Whats inconvenient for you? Serious question.

micksmedz

Active Member
Oh, I thought that was pretty clear..

I have a pair of, actually, a set of, RETARDS for neighbors.

A day ago, a neighbor came out when they were barking and said the dogs name a few dozen times without moving a fuckin' muscle, then just gave up as the dog said "fuck you bitch, I'll just keep barking, you keep eating marshmallows and you can just shut the fuck up, I'm a dog, bitch!". Kept barking.
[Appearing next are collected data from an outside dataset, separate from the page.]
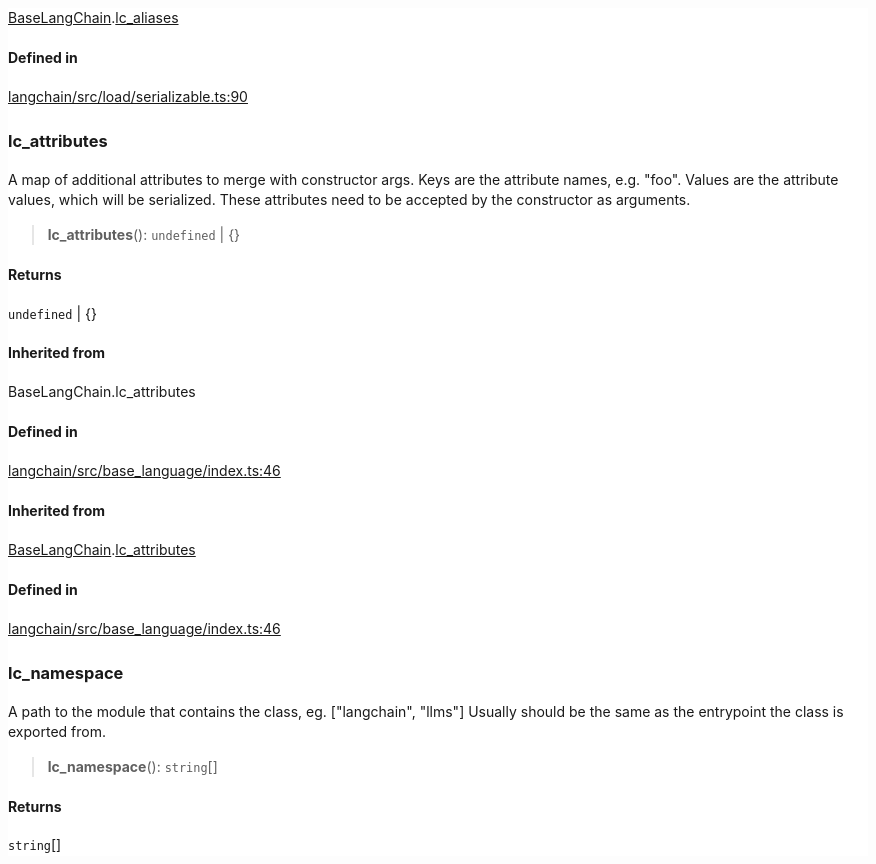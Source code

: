 [BaseLangChain](/docs/api/base_language/classes/BaseLangChain).[lc\_aliases](/docs/api/base_language/classes/BaseLangChain#lc_aliases)

#### Defined in[​](#defined-in-12 "Direct link to Defined in")

[langchain/src/load/serializable.ts:90](https://github.com/hwchase17/langchainjs/blob/46e1734/langchain/src/load/serializable.ts#L90)

### lc\_attributes[​](#lc_attributes "Direct link to lc_attributes")

A map of additional attributes to merge with constructor args. Keys are the attribute names, e.g. "foo". Values are the attribute values, which will be serialized. These attributes need to be accepted by the constructor as arguments.

> **lc\_attributes**(): `undefined` | {}

#### Returns[​](#returns-2 "Direct link to Returns")

`undefined` | {}

#### Inherited from[​](#inherited-from-8 "Direct link to Inherited from")

BaseLangChain.lc\_attributes

#### Defined in[​](#defined-in-13 "Direct link to Defined in")

[langchain/src/base\_language/index.ts:46](https://github.com/hwchase17/langchainjs/blob/46e1734/langchain/src/base_language/index.ts#L46)

#### Inherited from[​](#inherited-from-9 "Direct link to Inherited from")

[BaseLangChain](/docs/api/base_language/classes/BaseLangChain).[lc\_attributes](/docs/api/base_language/classes/BaseLangChain#lc_attributes)

#### Defined in[​](#defined-in-14 "Direct link to Defined in")

[langchain/src/base\_language/index.ts:46](https://github.com/hwchase17/langchainjs/blob/46e1734/langchain/src/base_language/index.ts#L46)

### lc\_namespace[​](#lc_namespace "Direct link to lc_namespace")

A path to the module that contains the class, eg. \["langchain", "llms"\] Usually should be the same as the entrypoint the class is exported from.

> **lc\_namespace**(): `string`\[\]

#### Returns[​](#returns-3 "Direct link to Returns")

`string`\[\]
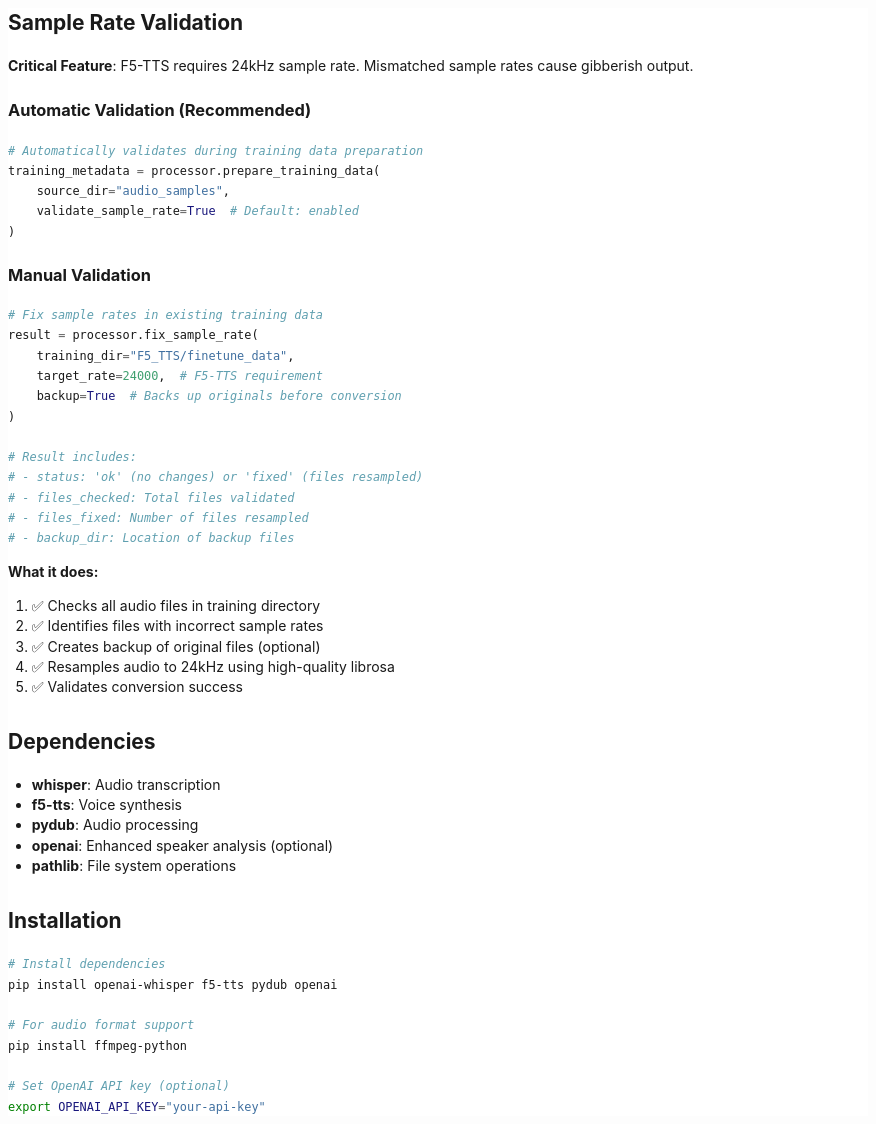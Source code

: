 ## Sample Rate Validation

**Critical Feature**: F5-TTS requires 24kHz sample rate. Mismatched sample rates cause gibberish output.

### Automatic Validation (Recommended)
```python
# Automatically validates during training data preparation
training_metadata = processor.prepare_training_data(
    source_dir="audio_samples",
    validate_sample_rate=True  # Default: enabled
)
```

### Manual Validation
```python
# Fix sample rates in existing training data
result = processor.fix_sample_rate(
    training_dir="F5_TTS/finetune_data",
    target_rate=24000,  # F5-TTS requirement
    backup=True  # Backs up originals before conversion
)

# Result includes:
# - status: 'ok' (no changes) or 'fixed' (files resampled)
# - files_checked: Total files validated
# - files_fixed: Number of files resampled
# - backup_dir: Location of backup files
```

**What it does:**
1. ✅ Checks all audio files in training directory
2. ✅ Identifies files with incorrect sample rates
3. ✅ Creates backup of original files (optional)
4. ✅ Resamples audio to 24kHz using high-quality librosa
5. ✅ Validates conversion success


## Dependencies

- **whisper**: Audio transcription
- **f5-tts**: Voice synthesis
- **pydub**: Audio processing
- **openai**: Enhanced speaker analysis (optional)
- **pathlib**: File system operations

## Installation

```bash
# Install dependencies
pip install openai-whisper f5-tts pydub openai

# For audio format support
pip install ffmpeg-python

# Set OpenAI API key (optional)
export OPENAI_API_KEY="your-api-key"
```

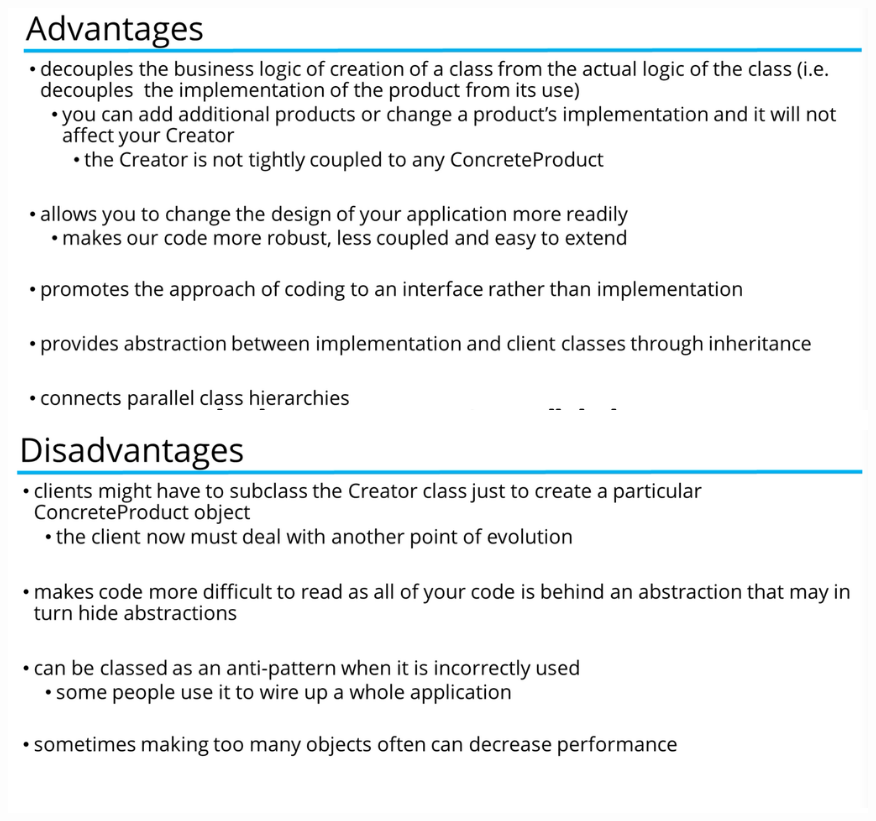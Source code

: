 ![Untitled](The%20Java%20Design%20Patterns%20Course/Untitled%20138.png)

![Untitled](The%20Java%20Design%20Patterns%20Course/Untitled%20139.png)
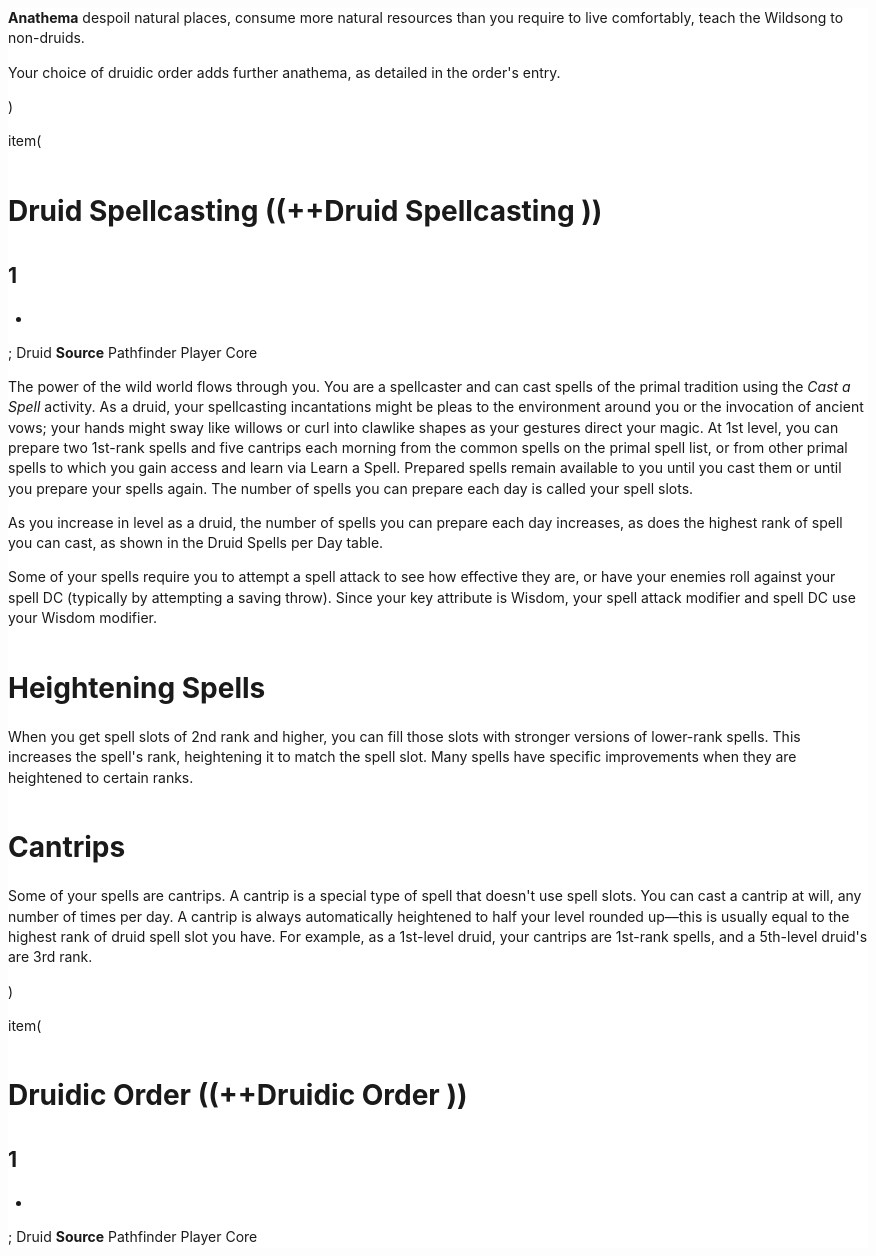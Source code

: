 **Anathema** despoil natural places, consume more natural resources than you require to live comfortably, teach the Wildsong to non-druids.

Your choice of druidic order adds further anathema, as detailed in the order's entry.


)
  

item(
# Druid Spellcasting ((++Druid Spellcasting ))
##  1
-
; Druid
**Source** Pathfinder Player Core

The power of the wild world flows through you. You are a spellcaster and can cast spells of the primal tradition using the *Cast a Spell* activity. As a druid, your spellcasting incantations might be pleas to the environment around you or the invocation of ancient vows; your hands might sway like willows or curl into clawlike shapes as your gestures direct your magic. At 1st level, you can prepare two 1st-rank spells and five cantrips each morning from the common spells on the primal spell list, or from other primal spells to which you gain access and learn via Learn a Spell. Prepared spells remain available to you until you cast them or until you prepare your spells again. The number of spells you can prepare each day is called your spell slots.

As you increase in level as a druid, the number of spells you can prepare each day increases, as does the highest rank of spell you can cast, as shown in the Druid Spells per Day table.

Some of your spells require you to attempt a spell attack to see how effective they are, or have your enemies roll against your spell DC (typically by attempting a saving throw). Since your key attribute is Wisdom, your spell attack modifier and spell DC use your Wisdom modifier.

# Heightening Spells

When you get spell slots of 2nd rank and higher, you can fill those slots with stronger versions of lower-rank spells. This increases the spell's rank, heightening it to match the spell slot. Many spells have specific improvements when they are heightened to certain ranks.

# Cantrips

Some of your spells are cantrips. A cantrip is a special type of spell that doesn't use spell slots. You can cast a cantrip at will, any number of times per day. A cantrip is always automatically heightened to half your level rounded up—this is usually equal to the highest rank of druid spell slot you have. For example, as a 1st-level druid, your cantrips are 1st-rank spells, and a 5th-level druid's are 3rd rank.


)
  

item(
# Druidic Order ((++Druidic Order ))
##  1
-
; Druid
**Source** Pathfinder Player Core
I threw a tennis ball at it to get it to shut the fuck up, or at least get its attention to take it away from the other equally retarded pair of dogs on the other side of the fence.
Ha I feel ya man, The other day I opened my bedroom window and chucked a baseball with the perfect trajectory like 30 yards and hit the neighbors mutt right on the ass cuz it wouldnt shut the fuck up. Its non stop sometimes. Neighbors are inconsiderate bastards.
 

unohu69

Well-Known Member
Sounds like its a average case of its not the animal its the owner..
cant blame the dog, it obviously was never taught what is acceptable. The owner either. I sugest u find the owners parents, and bitch slap them for raising inconsiderate pricks....
 

ANC

Well-Known Member
The reverse gear beep on trucks, I have two neighbours who operate businesses from home, quarter to six every morning the goddamn beep beep beep shit starts...
 

kinetic

Well-Known Member
Ok I'll delve into the neighbors. I had a sales job and one of my accounts was a local meat vendor. I worked with the owner setting cell phones up for him, cool guy saw him at Phish shows. So I get more food than I can even freeze from him as a thank you, like $500 of suasauge, and prepacked stuff that they also do for a restaurant.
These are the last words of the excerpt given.